If you’ve ever gone berry picking in summer, you know how it easy it is to pick an insane amount of berries. Each plump piece of fruit begs to be pulled from the vine, and before you know it you have flats full of fruit and big plans. But then you get home, and you realise you may have been a tad overzealous.
I guess, technically, there is no such thing as “too many berries.” Besides just eating them (I like mine with cream), you can make jam, bake them into all the pies, or simply freeze them in an attempt to stop the cruel march of time. There is, however, such thing as fatigue, and once you (and your friends) tire of homemade jam and pie, it’s time to turn to the bottle.
Like any other problem — real or imagined — I am suggesting you drink about it. Berries and booze were meant to be friends, and there are three very easy ways to introduce them to each other.
Easy: Just muddle it
Toss half a cup of berries in a shaker and coat them with a tablespoon of sugar. Muddle the heck out of ‘em, and let everything mix and soak for a couple of minutes to form a syrup. Take a little taste of liquid, and add more sugar if it’s needed, as berries can vary in sweetness.
Add 60 millilitres of your favourite liquor. I think gin is best for fresh berries, but rum isn’t bad either, particularly if you want to chuck some mint in and make mojitos. Add an ounce of lemon or lime juice, taste and adjust if needed, then add ice to the shaker and shake until chilled. Strain into a glass filled with crushed ice, and top with soda water.
Slightly more involved: Shrub it up
Shrubs aren’t alcoholic, but the fruity vinegars play well with booze. My favourite shrub-making process is this lazy one, which involves no cooking and barely any measuring.
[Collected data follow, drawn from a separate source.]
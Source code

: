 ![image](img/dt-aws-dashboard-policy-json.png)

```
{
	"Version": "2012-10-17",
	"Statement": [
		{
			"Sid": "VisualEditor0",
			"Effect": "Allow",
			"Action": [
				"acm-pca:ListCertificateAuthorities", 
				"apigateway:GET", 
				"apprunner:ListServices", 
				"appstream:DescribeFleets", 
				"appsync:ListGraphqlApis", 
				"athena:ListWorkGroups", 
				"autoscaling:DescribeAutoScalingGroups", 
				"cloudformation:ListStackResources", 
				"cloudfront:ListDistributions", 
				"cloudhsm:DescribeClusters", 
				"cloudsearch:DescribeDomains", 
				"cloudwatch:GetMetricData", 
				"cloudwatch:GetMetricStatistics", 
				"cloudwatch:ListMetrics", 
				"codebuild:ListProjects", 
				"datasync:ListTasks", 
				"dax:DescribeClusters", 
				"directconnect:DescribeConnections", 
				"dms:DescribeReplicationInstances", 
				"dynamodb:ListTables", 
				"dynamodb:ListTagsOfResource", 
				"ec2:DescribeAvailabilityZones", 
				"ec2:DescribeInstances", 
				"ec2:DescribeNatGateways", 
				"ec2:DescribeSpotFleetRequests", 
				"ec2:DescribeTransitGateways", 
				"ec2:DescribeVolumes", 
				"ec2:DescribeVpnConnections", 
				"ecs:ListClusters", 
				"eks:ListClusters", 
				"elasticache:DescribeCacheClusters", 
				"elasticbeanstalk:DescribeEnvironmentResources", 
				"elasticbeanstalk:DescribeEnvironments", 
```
Just take a 500 grams of fruit, and toss that fruit with two cups of sugar. White sugar really lets the berry flavour shine, but brown sugar can add a little bit of fun dimension. Throw in some herbs if you have them. (Thyme and blackberries are heavenly.) Mash the fruit with a wooden spoon to break it up, stir to evenly distribute the sugar, then throw a dish towel over the bowl and walk away for a two days, returning once a day to stir.
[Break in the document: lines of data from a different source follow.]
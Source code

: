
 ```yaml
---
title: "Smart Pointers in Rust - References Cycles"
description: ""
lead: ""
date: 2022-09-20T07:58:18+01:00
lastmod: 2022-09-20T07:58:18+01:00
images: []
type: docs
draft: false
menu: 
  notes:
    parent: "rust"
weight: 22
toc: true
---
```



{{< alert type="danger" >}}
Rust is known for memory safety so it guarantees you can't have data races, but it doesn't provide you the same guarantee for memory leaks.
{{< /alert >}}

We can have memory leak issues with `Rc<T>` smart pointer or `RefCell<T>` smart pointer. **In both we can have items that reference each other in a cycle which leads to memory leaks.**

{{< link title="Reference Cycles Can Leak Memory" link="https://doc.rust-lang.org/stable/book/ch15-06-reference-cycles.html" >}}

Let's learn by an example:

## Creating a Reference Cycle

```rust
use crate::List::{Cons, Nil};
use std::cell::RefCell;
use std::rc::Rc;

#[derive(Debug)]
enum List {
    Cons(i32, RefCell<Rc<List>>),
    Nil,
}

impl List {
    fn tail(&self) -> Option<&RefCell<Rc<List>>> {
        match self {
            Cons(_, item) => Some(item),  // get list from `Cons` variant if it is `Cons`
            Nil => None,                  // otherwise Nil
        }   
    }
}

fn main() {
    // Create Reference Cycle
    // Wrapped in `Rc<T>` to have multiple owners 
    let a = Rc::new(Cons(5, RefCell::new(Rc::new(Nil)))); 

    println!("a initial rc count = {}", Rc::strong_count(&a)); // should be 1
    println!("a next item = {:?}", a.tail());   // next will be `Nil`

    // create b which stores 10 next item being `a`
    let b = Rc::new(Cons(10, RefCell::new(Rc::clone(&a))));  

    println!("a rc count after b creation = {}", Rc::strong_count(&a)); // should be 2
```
After a couple of days, you will have a ton of juicy berry goodness. Strain that out, measure the volume, then measure out the same amount of vinegar. Slowly add the vinegar, half a cup at a time, tasting as you go until you reach your desired level of tartness. Your shrub is done. Pour it into a pretty bottle, then splash it into seltzer, along with a bit of whatever hard liquor you’re enjoying at the moment.
Not exactly advanced: Liqueur it up
If you are a fancy person and want to make a fancy beverage, you should make crème de mûre, not only for its fancy French name, but because it is delicious and easy. This is a blackberry-specific recipe, but I don’t see why you couldn’t get other berries involved.
Like our shrub, it involves a little waiting. Start by mashing five cups of berries with a bottle of medium-bodied red in a large bowl, then cover it up with a dish towel and let it hang out for a couple of days. Strain the flesh and seeds out (use a cheesecloth if needed), then pour the liquid into a saucepan with a cup and a half of sugar.
Bring everything to a simmer, stir to dissolve the sugar, and let if cook for eight minutes. Let cool, stir in half a cup of vodka, and pour into clean, preferably sterilised bottles. (Can you add more than half a cup of vodka? Could you use something else instead of vodka? Yes to both — just make sure to taste along the way.)